> **WHAT TO WORK ON**: The lines to copy are those in the records below that hold the word "Converts".

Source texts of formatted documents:
........

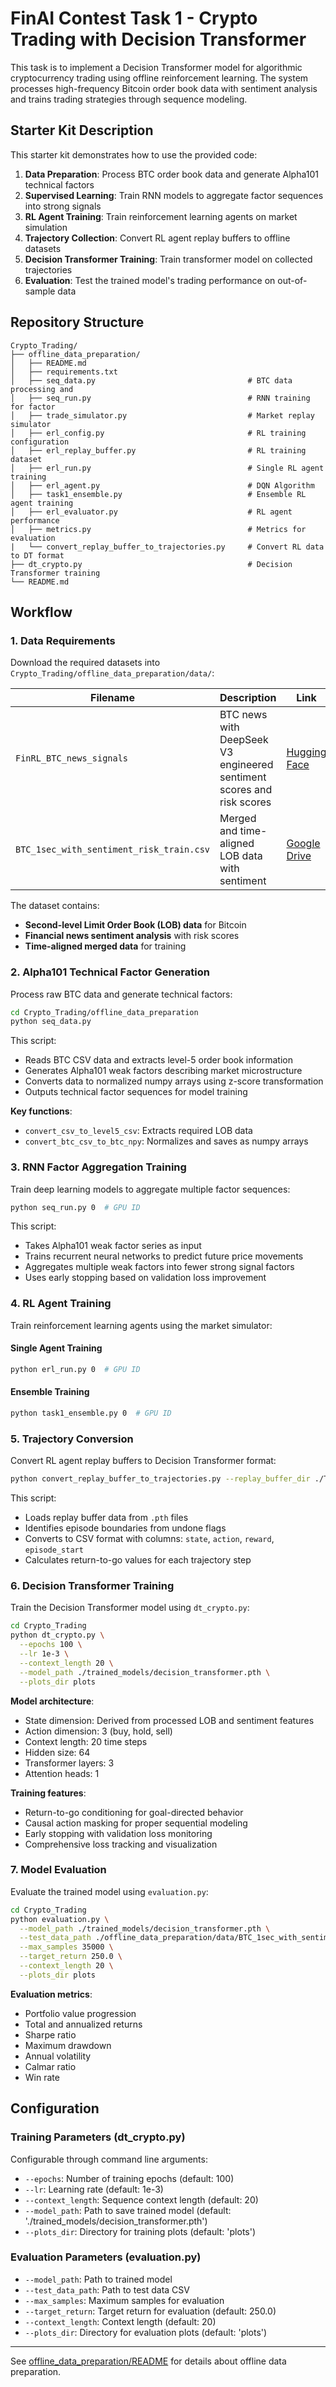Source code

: # FinAI Contest Task 1  - Crypto Trading with Decision Transformer

This task is to implement a Decision Transformer model for algorithmic cryptocurrency trading using offline reinforcement learning. The system processes high-frequency Bitcoin order book data with sentiment analysis and trains trading strategies through sequence modeling.

## Starter Kit Description

This starter kit demonstrates how to use the provided code:

1. **Data Preparation**: Process BTC order book data and generate Alpha101 technical factors
2. **Supervised Learning**: Train RNN models to aggregate factor sequences into strong signals  
3. **RL Agent Training**: Train reinforcement learning agents on market simulation
4. **Trajectory Collection**: Convert RL agent replay buffers to offline datasets
5. **Decision Transformer Training**: Train transformer model on collected trajectories
6. **Evaluation**: Test the trained model's trading performance on out-of-sample data

## Repository Structure

```
Crypto_Trading/
├── offline_data_preparation/
│   ├── README.md                                     
│   ├── requirements.txt                             
│   ├── seq_data.py                                  # BTC data processing and 
│   ├── seq_run.py                                   # RNN training for factor 
│   ├── trade_simulator.py                           # Market replay simulator
│   ├── erl_config.py                                # RL training configuration
│   ├── erl_replay_buffer.py                         # RL training dataset 
│   ├── erl_run.py                                   # Single RL agent training
│   ├── erl_agent.py                                 # DQN Algorithm
│   ├── task1_ensemble.py                            # Ensemble RL agent training
│   ├── erl_evaluator.py                             # RL agent performance 
│   ├── metrics.py                                   # Metrics for evaluation
|   └── convert_replay_buffer_to_trajectories.py     # Convert RL data to DT format
├── dt_crypto.py                                     # Decision Transformer training
└── README.md                                        
```

## Workflow

### 1. Data Requirements

Download the required datasets into `Crypto_Trading/offline_data_preparation/data/`:

| **Filename** | **Description** | **Link** |
|--------------|-----------------|----------|
| `FinRL_BTC_news_signals` | BTC news with DeepSeek V3 engineered sentiment scores and risk scores | [Hugging Face](https://huggingface.co/datasets/SecureFinAI-Lab/FinRL_BTC_news_signals) |
| `BTC_1sec_with_sentiment_risk_train.csv` | Merged and time-aligned LOB data with sentiment | [Google Drive](https://drive.google.com/drive/folders/1rV9tJ0T2iWNJ-g3TI4Qgqy0cVf_Zqzqp?usp=sharing) |

The dataset contains:

- **Second-level Limit Order Book (LOB) data** for Bitcoin
- **Financial news sentiment analysis** with risk scores
- **Time-aligned merged data** for training

### 2. Alpha101 Technical Factor Generation

Process raw BTC data and generate technical factors:

```bash
cd Crypto_Trading/offline_data_preparation
python seq_data.py
```

This script:

- Reads BTC CSV data and extracts level-5 order book information
- Generates Alpha101 weak factors describing market microstructure
- Converts data to normalized numpy arrays using z-score transformation
- Outputs technical factor sequences for model training

**Key functions**:

- `convert_csv_to_level5_csv`: Extracts required LOB data
- `convert_btc_csv_to_btc_npy`: Normalizes and saves as numpy arrays

### 3. RNN Factor Aggregation Training

Train deep learning models to aggregate multiple factor sequences:

```bash
python seq_run.py 0  # GPU ID
```

This script:

- Takes Alpha101 weak factor series as input
- Trains recurrent neural networks to predict future price movements
- Aggregates multiple weak factors into fewer strong signal factors
- Uses early stopping based on validation loss improvement


### 4. RL Agent Training

Train reinforcement learning agents using the market simulator:

#### Single Agent Training

```bash
python erl_run.py 0  # GPU ID
```

#### Ensemble Training

```bash
python task1_ensemble.py 0  # GPU ID
```

### 5. Trajectory Conversion

Convert RL agent replay buffers to Decision Transformer format:

```bash
python convert_replay_buffer_to_trajectories.py --replay_buffer_dir ./TradeSimulator-v0_D3QN_0 --output_file ../crypto_trajectories.csv
```

This script:
- Loads replay buffer data from `.pth` files
- Identifies episode boundaries from undone flags
- Converts to CSV format with columns: `state`, `action`, `reward`, `episode_start`
- Calculates return-to-go values for each trajectory step

### 6. Decision Transformer Training

Train the Decision Transformer model using `dt_crypto.py`:

```bash
cd Crypto_Trading
python dt_crypto.py \
  --epochs 100 \
  --lr 1e-3 \
  --context_length 20 \
  --model_path ./trained_models/decision_transformer.pth \
  --plots_dir plots
```

**Model architecture**:

- State dimension: Derived from processed LOB and sentiment features
- Action dimension: 3 (buy, hold, sell)
- Context length: 20 time steps
- Hidden size: 64
- Transformer layers: 3
- Attention heads: 1

**Training features**:

- Return-to-go conditioning for goal-directed behavior
- Causal action masking for proper sequential modeling
- Early stopping with validation loss monitoring
- Comprehensive loss tracking and visualization

### 7. Model Evaluation

Evaluate the trained model using `evaluation.py`:

```bash
cd Crypto_Trading
python evaluation.py \
  --model_path ./trained_models/decision_transformer.pth \
  --test_data_path ./offline_data_preparation/data/BTC_1sec_with_sentiment_risk_test.csv \
  --max_samples 35000 \
  --target_return 250.0 \
  --context_length 20 \
  --plots_dir plots
```

**Evaluation metrics**:

- Portfolio value progression
- Total and annualized returns
- Sharpe ratio
- Maximum drawdown
- Annual volatility
- Calmar ratio
- Win rate

## Configuration

### Training Parameters (dt_crypto.py)

Configurable through command line arguments:
- `--epochs`: Number of training epochs (default: 100)
- `--lr`: Learning rate (default: 1e-3)
- `--context_length`: Sequence context length (default: 20)
- `--model_path`: Path to save trained model (default: './trained_models/decision_transformer.pth')
- `--plots_dir`: Directory for training plots (default: 'plots')

### Evaluation Parameters (evaluation.py)

- `--model_path`: Path to trained model
- `--test_data_path`: Path to test data CSV
- `--max_samples`: Maximum samples for evaluation
- `--target_return`: Target return for evaluation (default: 250.0)
- `--context_length`: Context length (default: 20)
- `--plots_dir`: Directory for evaluation plots (default: 'plots')

---

See [offline_data_preparation/README](offline_data_preparation/README.md) for details about offline data preparation.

........

> **TASK OUTPUT**:
- Converts data to normalized numpy arrays using z-score transformation
- Converts to CSV format with columns: `state`, `action`, `reward`, `episode_start`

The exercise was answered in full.